Auch in anderer Hinsicht können mit Plattformalgorithmen sowohl positive als auch negative Anreize verbunden sein. Zum Beispiel können Algorithmen insofern sie Verweise auf andere Inhalte fördern, das wünschenswerte Offenlegen von Quellen und Bezügen (was Felix Stalder „Referenzialität“ nennt) belohnen. Denkbar ist aber natürlich auch der gegenteilige Effekt, wenn Plattformen wie zum Beispiel Instagram oder TikTok externe Links verbieten oder erschweren.
Fazit
So wichtig es also ist, die Gefahren einer unreflektierten und übermäßigen Orientierung an kommerziellen Plattformalgorithmen in den Blick zu nehmen, so wichtig ist es auch, die Potenziale der Nutzung von Drittplattformen nicht aus dem Blick zu verlieren. Das betrifft sowohl den Zugang zu ansonsten schwer erreichbaren, vor allem jüngeren Zielgruppen, als auch wünschenswerte Effekte von bestimmten Plattformalgorithmen und -features.
Das gilt umso mehr, wenn unter Drittplattformen nicht nur die großen kommerziellen Player, sondern mit der Wikipedia auch die reichweitenstärkste nicht-kommerzielle Drittplattform in den Blick genommen wird. Diese Plattform zu bespielen, hat nämlich ebenfalls äußerst wünschenswerte Effekte auf öffentlich-rechtliche Angebote: deren Inhalte sind dann nämlich unter freien Lizenzen zur Nachnutzung verfügbar.
Danke für diesen Einblick.
Ich sehe als größtes Problem bei öffentlich-rechtlichen Aktivitäten auf Drittplattformen die Exklusivität. Teilweise gibt es Videos und andere Inhalte exklusiv auf Instagram, Tik Tok dda..
Damit allen diese Inhalte auch unabhängig von den AGBs und dem Willen der Drittanbieter verfügbar sind, sollten all diese Inhalte auch auf Websites, in Mediatheken oder ins Fediverse gespiegelt werden.

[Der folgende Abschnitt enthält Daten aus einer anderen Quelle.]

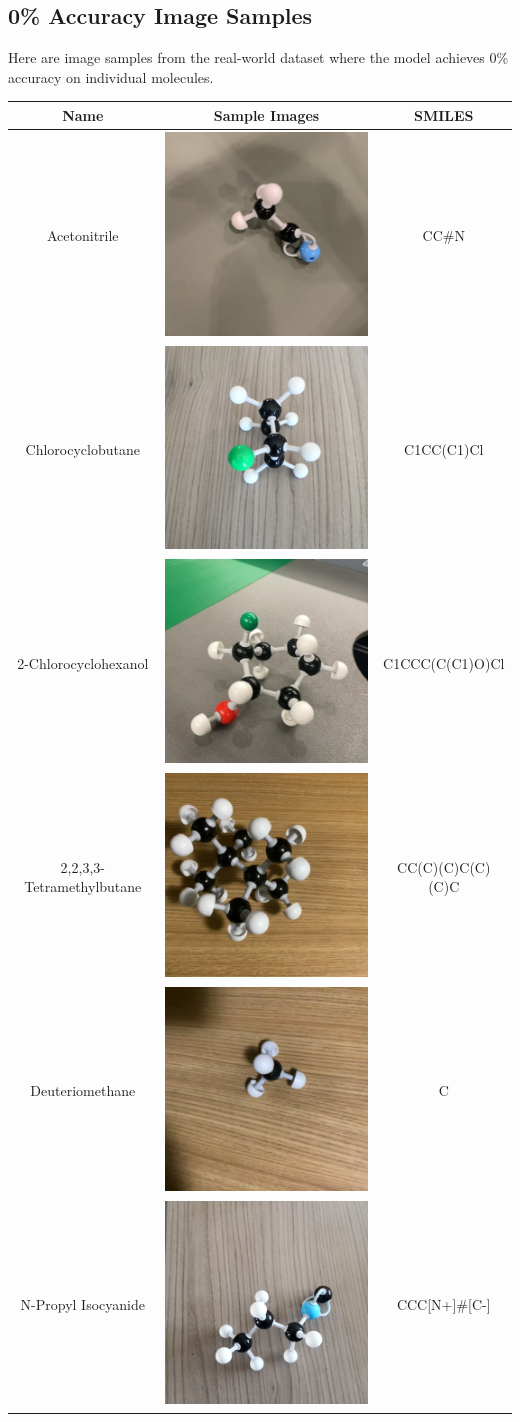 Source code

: \documentclass[12pt]{article}
\begin{document}
\subsection*{0\% Accuracy Image Samples}
Here are image samples from the real-world dataset where the model achieves 0\% accuracy on individual molecules. \\
\begin{center}
    \begin{tabular}{c|c|c}
        Name & Sample Images   & SMILES  \\ \hline
        Acetonitrile&  \includegraphics[width=0.15\linewidth]{6342.png} & CC\#N\\ \hline
        Chlorocyclobutane&  \includegraphics[width=0.15\linewidth]{70712.png} & C1CC(C1)Cl\\ \hline
        2-Chlorocyclohexanol&  \includegraphics[width=0.15\linewidth]{15274.png} & C1CCC(C(C1)O)Cl\\ \hline
        2,2,3,3-Tetramethylbutane&  \includegraphics[width=0.15\linewidth]{11675.png} & CC(C)(C)C(C)(C)C\\ \hline
        Deuteriomethane&  \includegraphics[width=0.15\linewidth]{12669.png} & C\\ \hline
        N-Propyl Isocyanide&  \includegraphics[width=0.15\linewidth]{79084.png} & CCC[N+]\#[C-]\\ \hline
\end{tabular}
\end{center}
\end{document}
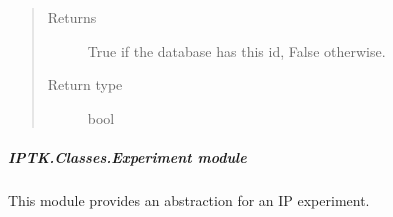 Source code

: \documentclass[letterpaper,10pt,english]{sphinxmanual}
\begin{document}
\begin{fulllineitems}
\begin{fulllineitems}
\begin{quote}
\begin{description}
\item[{Returns}] \leavevmode
True if the database has this id, False otherwise.

\item[{Return type}] \leavevmode
bool

\end{description}\end{quote}

\end{fulllineitems}


\end{fulllineitems}



\subparagraph{IPTK.Classes.Experiment module}
\label{\detokenize{IPTK.Classes:module-IPTK.Classes.Experiment}}\label{\detokenize{IPTK.Classes:iptk-classes-experiment-module}}
This module provides an abstraction for an IP experiment.
\end{document}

Nun wenn ein Mensch Inhalte auf diesen Dritt-Plattformen konsumiert, sollte sich über diese abfälligen Eingriffe eigentlich bewusst sein. Von daher stört es mich eigentlich nicht.
Es ist als ob ein Freund oder eine Freundin, erzählt welche Erfahrungen sie hatte. Kein Vergleich zu dem Original.
Genau genommen war es schon immer so. Wir sollten lieber Wert auf die Ursprungsquelle legen und dafür sensibilisieren.